Michele Marano, director and founder of Real Estate for the Energy Professional, Champions Real Estate Group

Michele Marano remembered the client well. He was moving to Houston from New Jersey, and wanted to find a three-bedroom home, on at least an acre of property, in the Galleria area. 

For $150,000. 

“I said, ‘Who told you that you could get that in Houston?’” she whispered one afternoon at the West Alabama Ice House, widening her eyes at the memory. “‘This is not Detroit.’” 

Welcome to the world of energy industry–driven real estate. It’s crazy, fast-moving, occasionally nerve-jangling—at least these days—and presided over by Marano, who spends most of her days 1) helping clients buy and sell houses and 2) familiarizing them with their new hometown. 

“People are coming here not really understanding our market,” the director and founder of Real Estate for the Energy Professional, Champions Real Estate Group, went on in her conspiratorial tone. “It’s not cheap here. Yes, we’re 2 percent below the national average. But we’re not as inexpensive as some people come here thinking. I am their reality check.” 

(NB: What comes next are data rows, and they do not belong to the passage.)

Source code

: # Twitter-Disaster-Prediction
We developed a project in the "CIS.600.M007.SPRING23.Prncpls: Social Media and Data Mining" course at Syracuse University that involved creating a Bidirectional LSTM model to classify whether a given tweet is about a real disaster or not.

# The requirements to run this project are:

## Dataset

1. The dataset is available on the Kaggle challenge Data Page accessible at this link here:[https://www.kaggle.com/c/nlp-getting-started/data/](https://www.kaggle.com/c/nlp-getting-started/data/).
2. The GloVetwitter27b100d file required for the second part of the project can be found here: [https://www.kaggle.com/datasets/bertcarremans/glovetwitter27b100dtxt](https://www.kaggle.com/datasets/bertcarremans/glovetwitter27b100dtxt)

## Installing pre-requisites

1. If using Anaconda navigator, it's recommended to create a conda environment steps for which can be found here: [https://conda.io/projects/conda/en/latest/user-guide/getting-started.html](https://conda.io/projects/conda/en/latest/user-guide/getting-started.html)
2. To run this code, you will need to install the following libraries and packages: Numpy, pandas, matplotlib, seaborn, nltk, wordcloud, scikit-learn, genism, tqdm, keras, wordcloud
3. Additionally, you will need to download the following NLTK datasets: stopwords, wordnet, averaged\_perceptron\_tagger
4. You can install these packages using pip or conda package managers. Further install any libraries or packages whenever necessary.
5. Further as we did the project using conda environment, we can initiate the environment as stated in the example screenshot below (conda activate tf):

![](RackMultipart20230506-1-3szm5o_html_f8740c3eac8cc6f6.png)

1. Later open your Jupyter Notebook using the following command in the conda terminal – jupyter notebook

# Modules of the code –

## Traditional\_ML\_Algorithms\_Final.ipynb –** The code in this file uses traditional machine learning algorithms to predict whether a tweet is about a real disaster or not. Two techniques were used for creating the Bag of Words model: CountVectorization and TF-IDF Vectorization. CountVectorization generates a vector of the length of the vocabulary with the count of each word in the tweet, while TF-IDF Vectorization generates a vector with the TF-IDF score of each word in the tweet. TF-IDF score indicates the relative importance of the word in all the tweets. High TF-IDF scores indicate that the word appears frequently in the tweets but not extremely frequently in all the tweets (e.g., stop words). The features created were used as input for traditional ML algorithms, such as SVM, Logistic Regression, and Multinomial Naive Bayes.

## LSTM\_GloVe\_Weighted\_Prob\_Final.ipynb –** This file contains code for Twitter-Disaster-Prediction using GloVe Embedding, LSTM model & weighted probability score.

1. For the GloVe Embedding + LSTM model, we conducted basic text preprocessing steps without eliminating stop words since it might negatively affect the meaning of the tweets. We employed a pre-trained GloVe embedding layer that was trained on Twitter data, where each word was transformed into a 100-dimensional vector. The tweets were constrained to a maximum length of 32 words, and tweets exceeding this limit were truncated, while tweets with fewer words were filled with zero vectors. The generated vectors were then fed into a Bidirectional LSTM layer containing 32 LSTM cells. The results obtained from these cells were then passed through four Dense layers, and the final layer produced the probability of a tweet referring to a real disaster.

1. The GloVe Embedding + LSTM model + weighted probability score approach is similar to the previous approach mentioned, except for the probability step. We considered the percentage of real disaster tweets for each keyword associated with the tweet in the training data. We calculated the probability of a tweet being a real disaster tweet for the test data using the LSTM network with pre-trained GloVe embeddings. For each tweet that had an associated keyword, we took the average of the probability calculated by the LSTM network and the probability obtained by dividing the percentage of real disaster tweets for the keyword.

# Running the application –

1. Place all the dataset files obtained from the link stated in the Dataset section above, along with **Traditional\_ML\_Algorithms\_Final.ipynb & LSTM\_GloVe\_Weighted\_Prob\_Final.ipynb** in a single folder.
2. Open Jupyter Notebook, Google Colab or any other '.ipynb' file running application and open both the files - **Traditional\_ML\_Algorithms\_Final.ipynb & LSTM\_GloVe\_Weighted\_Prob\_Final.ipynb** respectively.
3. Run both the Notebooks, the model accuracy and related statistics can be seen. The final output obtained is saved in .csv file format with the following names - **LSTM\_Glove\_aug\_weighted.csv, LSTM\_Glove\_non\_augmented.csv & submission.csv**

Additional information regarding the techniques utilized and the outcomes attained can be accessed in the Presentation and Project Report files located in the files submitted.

At first glance, it may seem as if reality bites, but Marano truly admires her clients, who, misperceptions about Houston notwithstanding, are savvy, she said, and like her because she speaks their language. “I don’t even meet people from Texas anymore,” she laughed, referring to the 90 percent of her clients who are connected to energy in some way, from executives to traders to engineers to landmen, for companies like Conoco, Technip, Fluor Daniel, Exxon, Chevron, Repsol, and Koch. Many who have traveled from far and wide—Europe! The Middle East!—come in search of the Galleria area. Marano is glad to facilitate deals in this location, of course, although these days The Woodlands and neighborhoods along the Energy Corridor are equally in favor. 

In her pre–real estate days, Marano worked for 15 years as an energy commodities broker, mostly in New York state. But she did do two tours of duty in Houston in the ’90s, during which time she always wished there was someone to call to help someone like her. “It led me to thinking, okay there is a need here,” she said. Still, once she permanently relocated to Houston in ’98, it would be more than a decade before she acted on the idea of targeting such a specialized clientele.

What makes a great realtor-to-the-energy-professional? A knowledge of other markets besides real estate. “There are correlations between real estate and the price of oil,” said Marano, who is continually surprised at how many real estate agencies don’t keep up with the price of crude. Knowing how much a barrel commands can be an icebreaker of sorts with the right client, after all. Moreover, she said, sipping her Diet Coke, it helps her predict the future—her own, that is, but also the real estate market’s, and, well, the city’s. 

“There could very well be an oil bust,” Marano said, noting how much oil prices had declined since June of last year. “The [real estate] market has shifted already. Things are softening. It’s more of a buyers’ market. It was a sellers’ market, up until about June. What happens with oil prices—we’re in a record low right now—real estate is the aftereffect. You don’t see it right away. I know things are going to start adjusting.”

For now, however, on this mild day in December, Marano didn’t seem alarmed. All the talk was of shifting and adjusting and softening, nothing more. She thought back to ’08 and ’09, and a pair of foreclosures on the market in Tanglewood. “They were snatched up immediately,” she said. “In Houston, there’s always somebody somewhere who can afford it.” She thought too of all the potential buyers out there who’ve been sitting out an overheated market. They may well jump in now that things have calmed down. 

And if all else fails, “there’s always somebody coming, somebody leaving, somebody temporarily leaving and coming back.” She mentioned a guy she worked with, who six months later left for Qatar. As long as there are still people like that, there will be a need for her services.

“I’m not worried,” she said. “I never worry.”